Das Werk enthält sechzig Fotos, eine Auswahl aus dem Lebenswerk des Fotografen, das in fünfundvierzig Mappen zu je zwölf Bildern erscheinen soll. (Wer Näheres wissen will, schreibe unverbindlich an den Transmare-Verlag, München, Luisenstraße 31.) Fast auf allen Bildern erscheint der Typus; so sehr haben Stand, Beruf, Wohnort, Klasse und Kaste den Menschen imprägniert und durchtränkt.
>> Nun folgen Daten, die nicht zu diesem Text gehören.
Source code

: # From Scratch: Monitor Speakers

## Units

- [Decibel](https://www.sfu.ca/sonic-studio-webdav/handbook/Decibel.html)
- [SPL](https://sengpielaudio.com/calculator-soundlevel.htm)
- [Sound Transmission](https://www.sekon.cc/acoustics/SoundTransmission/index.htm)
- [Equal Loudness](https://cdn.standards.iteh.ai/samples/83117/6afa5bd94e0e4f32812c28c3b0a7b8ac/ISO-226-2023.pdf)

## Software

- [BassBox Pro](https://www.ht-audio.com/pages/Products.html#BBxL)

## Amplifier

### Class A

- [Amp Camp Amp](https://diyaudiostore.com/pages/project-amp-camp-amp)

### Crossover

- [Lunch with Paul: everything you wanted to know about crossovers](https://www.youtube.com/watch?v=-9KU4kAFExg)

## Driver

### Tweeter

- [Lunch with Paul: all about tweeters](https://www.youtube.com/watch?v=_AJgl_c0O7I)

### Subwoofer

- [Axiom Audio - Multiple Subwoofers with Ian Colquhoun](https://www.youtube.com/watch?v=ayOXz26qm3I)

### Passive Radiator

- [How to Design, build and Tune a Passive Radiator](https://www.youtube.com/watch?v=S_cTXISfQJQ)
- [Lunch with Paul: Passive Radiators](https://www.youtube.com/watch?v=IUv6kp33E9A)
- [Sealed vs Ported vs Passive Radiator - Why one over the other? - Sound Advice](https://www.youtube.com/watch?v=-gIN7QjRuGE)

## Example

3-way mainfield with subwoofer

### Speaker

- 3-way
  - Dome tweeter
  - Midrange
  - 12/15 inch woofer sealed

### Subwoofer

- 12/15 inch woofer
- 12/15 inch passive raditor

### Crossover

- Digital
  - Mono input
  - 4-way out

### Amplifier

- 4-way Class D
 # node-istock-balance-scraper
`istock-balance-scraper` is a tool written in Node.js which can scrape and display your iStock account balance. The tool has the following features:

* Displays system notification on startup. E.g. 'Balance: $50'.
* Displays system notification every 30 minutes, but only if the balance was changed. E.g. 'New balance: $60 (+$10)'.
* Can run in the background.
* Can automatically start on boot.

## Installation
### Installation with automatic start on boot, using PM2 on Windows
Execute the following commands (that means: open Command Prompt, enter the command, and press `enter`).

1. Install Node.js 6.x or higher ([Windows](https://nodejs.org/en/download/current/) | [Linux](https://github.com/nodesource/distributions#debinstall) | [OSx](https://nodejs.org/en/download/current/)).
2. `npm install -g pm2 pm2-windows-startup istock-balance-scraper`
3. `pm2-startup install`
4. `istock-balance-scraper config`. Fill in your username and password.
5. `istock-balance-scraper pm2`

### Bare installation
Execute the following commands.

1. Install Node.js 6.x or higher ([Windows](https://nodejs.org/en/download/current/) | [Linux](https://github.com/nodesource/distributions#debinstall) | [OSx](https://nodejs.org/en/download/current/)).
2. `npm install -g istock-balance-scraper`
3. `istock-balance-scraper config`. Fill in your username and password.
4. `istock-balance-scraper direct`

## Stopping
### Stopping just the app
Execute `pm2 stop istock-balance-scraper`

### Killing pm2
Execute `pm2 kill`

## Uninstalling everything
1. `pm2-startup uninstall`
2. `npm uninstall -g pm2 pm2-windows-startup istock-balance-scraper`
Mancher von uns wird manchmal eine Spur anders empfinden: der Herr Wachtmeister muss nicht immer so einen martialischen Schnurrbart tragen, das ist der puffende Wachtmeister, nicht der schießende Wachtmeister; Poelzig ist nicht ›der Architekt‹, sondern ein einmaliges Original … aber das sind nur kleine, winzige Nebenempfindungen. Auf den sechzig Seiten ist nur ein einziges Mal die Grenze der Objektivität überschritten: das ist auf dem Bilde des Demokraten, der seinen Regenschirm aufgepflanzt hat. Ich habe sehr gelacht, und treffen tut’s auch, aber das ist zu deutlich. Der Satiriker darf dergleichen, und wenn noch so viel auf die Hühneraugen Getretene darüber schreien – der Sittenschilderer darf es nicht. Und in diesem Werk kann Grosz sehen, wie die Bankiers und die Industriellen aussehen: er hat in diesem Bande zum Beispiel gleich zwei Typen: den Viereckigen und den Schmalen, beides Prachtexemplare ihrer Gattung, völlig rein im Gattungsbegriff, die Gesichter durch ihren Beruf zu Ende ausgebildet. Und selbstverständlich durch Karikatur angreifbar und wert, angegriffen zu werden. Es ist ein ganz herrliches Buch – schade, dass es nicht achtzehnfach so dick ist.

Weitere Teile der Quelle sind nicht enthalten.